Terkait geger mengenai pemberhentian 51 pegawai Komisi Pemberantasan Korupsi (KPK), sebelumnya Jokowi telah mengatakan bahwa jangan menjadikan hasil Tes Wawasan Kebangsaan (TWK) serta-merta menjadi dasar untuk memberhentikan pegawai yang tidak lolos tes.
Saat itu Jokowi meminta pimpinan KPK, Kemenpan-RB, dan Kepala BKN untuk merancang tindak lanjut bagi 75 pegawai KPK yang dinyatakan tak lolos tes tersebut.
Namun pada kenyataannya, arahan Jokowi tersebut nyatanya tinggal hanya arahan.

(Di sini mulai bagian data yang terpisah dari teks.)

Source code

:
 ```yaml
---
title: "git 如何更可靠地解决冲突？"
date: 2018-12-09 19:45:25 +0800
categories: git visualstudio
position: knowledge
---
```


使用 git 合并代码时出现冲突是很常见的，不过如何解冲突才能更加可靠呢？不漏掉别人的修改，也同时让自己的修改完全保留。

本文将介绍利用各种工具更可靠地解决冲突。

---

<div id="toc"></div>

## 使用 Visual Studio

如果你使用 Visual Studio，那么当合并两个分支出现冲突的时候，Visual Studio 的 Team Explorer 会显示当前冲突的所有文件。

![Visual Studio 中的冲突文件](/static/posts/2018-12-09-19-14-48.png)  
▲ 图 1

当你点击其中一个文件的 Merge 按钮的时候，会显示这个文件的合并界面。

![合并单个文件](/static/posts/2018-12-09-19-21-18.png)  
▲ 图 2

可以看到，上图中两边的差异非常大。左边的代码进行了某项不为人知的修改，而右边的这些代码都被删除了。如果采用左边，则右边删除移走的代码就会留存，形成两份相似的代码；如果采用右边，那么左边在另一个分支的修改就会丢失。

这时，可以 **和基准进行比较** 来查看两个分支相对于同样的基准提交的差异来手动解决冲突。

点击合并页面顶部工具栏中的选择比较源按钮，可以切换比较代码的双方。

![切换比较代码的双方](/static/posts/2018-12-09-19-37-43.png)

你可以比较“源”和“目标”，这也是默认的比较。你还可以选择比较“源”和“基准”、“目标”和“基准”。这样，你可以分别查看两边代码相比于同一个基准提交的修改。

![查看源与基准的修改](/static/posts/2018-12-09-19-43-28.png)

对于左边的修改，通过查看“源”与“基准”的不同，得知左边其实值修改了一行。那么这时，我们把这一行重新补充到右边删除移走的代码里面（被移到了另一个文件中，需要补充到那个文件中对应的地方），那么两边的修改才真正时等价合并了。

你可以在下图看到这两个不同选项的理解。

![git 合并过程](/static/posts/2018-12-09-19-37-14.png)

Sebab hanya selang sepekan saja KPK dan sejumlah lembaga serta dua kementerian sepakat mendepak 51 dari 75 pegawai yang dinyatakan tak lolos TWK.
Keputusan ini diambil setelah KPK menggelar pertemuan dengan Menpan RB Tjahjo Kumolo, Menteri Hukum dan HAM Yasonna Laoly, Badan Kepegawaian Negara (BKN), Lembaga Administrasi Negara (LAN) dan Komisi Aparatur Sipil Negara (KASN).

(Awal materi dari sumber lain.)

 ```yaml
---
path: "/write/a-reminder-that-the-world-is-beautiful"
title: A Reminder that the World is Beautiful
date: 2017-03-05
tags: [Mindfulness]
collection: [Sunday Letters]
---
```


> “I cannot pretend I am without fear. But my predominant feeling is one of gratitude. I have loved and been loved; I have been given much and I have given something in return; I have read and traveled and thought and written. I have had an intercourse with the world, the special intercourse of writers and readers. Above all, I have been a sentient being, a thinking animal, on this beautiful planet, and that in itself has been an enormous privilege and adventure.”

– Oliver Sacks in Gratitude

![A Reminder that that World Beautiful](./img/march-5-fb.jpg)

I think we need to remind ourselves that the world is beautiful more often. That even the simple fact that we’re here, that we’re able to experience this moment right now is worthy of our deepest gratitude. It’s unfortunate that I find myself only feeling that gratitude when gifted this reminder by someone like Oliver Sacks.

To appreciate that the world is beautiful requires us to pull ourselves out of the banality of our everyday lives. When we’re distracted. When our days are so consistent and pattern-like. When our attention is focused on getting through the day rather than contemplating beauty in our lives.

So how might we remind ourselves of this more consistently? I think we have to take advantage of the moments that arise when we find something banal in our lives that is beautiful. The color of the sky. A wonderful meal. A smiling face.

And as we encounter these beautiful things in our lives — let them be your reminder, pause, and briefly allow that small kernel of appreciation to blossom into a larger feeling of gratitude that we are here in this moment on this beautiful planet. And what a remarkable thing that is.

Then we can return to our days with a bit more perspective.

Pemberhentian puluhan pegawai KPK tersebut tentu menuai berbagai kritik dan kecaman dari berbagai kalangan. Pasalnya mereka yang terdepak tersebut bisa dikatakan adalah tulang punggung KPK, alias mereka yang begitu berintegritas dalam gerakan antirasuah tersebut.
Mantan Wakil Ketua KPK Laode M Syarif dalam Satu Meja The Forum pekan lalu bahkan menyebut, orang-orang yang hendak disingkirkan tersebut adalah tulang punggung KPK. Menurut Laode, mereka adalah para penyelidik dan penyidik senior yang berpengalaman dan kenyang makan asam garam dalam proses pemberantasan korupsi.
Selain itu, orang-orang yang dinyatakan tak lolos TWK tersebut adalah para penyelidik dan penyidik yang menangani kasus-kasus besar seperti kasus korupsi KTP Elektronik, Garuda dan sejumlah kasus besar lainnya.
Dalam hal ini tentu banyak pihak yang bertanya bagaimana dengan Presiden Jokowi. Apakah ia telah lupa dengan statemen dan pengarahannya sebelumnya hingga akhirnya membiarkan kegilaan tersebut tetap terjadi?
Satu hal yang perlu kita ingat, sepertinya kita memang perlu membiasakan tidak percaya begitu saja dengan apa yang diungkapkan Jokowi. Sebab seperti kita ketahui bahwa Jokowi sudah lama dikenal sebagai presiden antonim.
Sederhananya, jika kita ingin memahami apa yang sedang terjadi dengan negara ini ialah dengan mendengarkan apa yang dikatakan Jokowi kemudian bayangkan kebalikannya.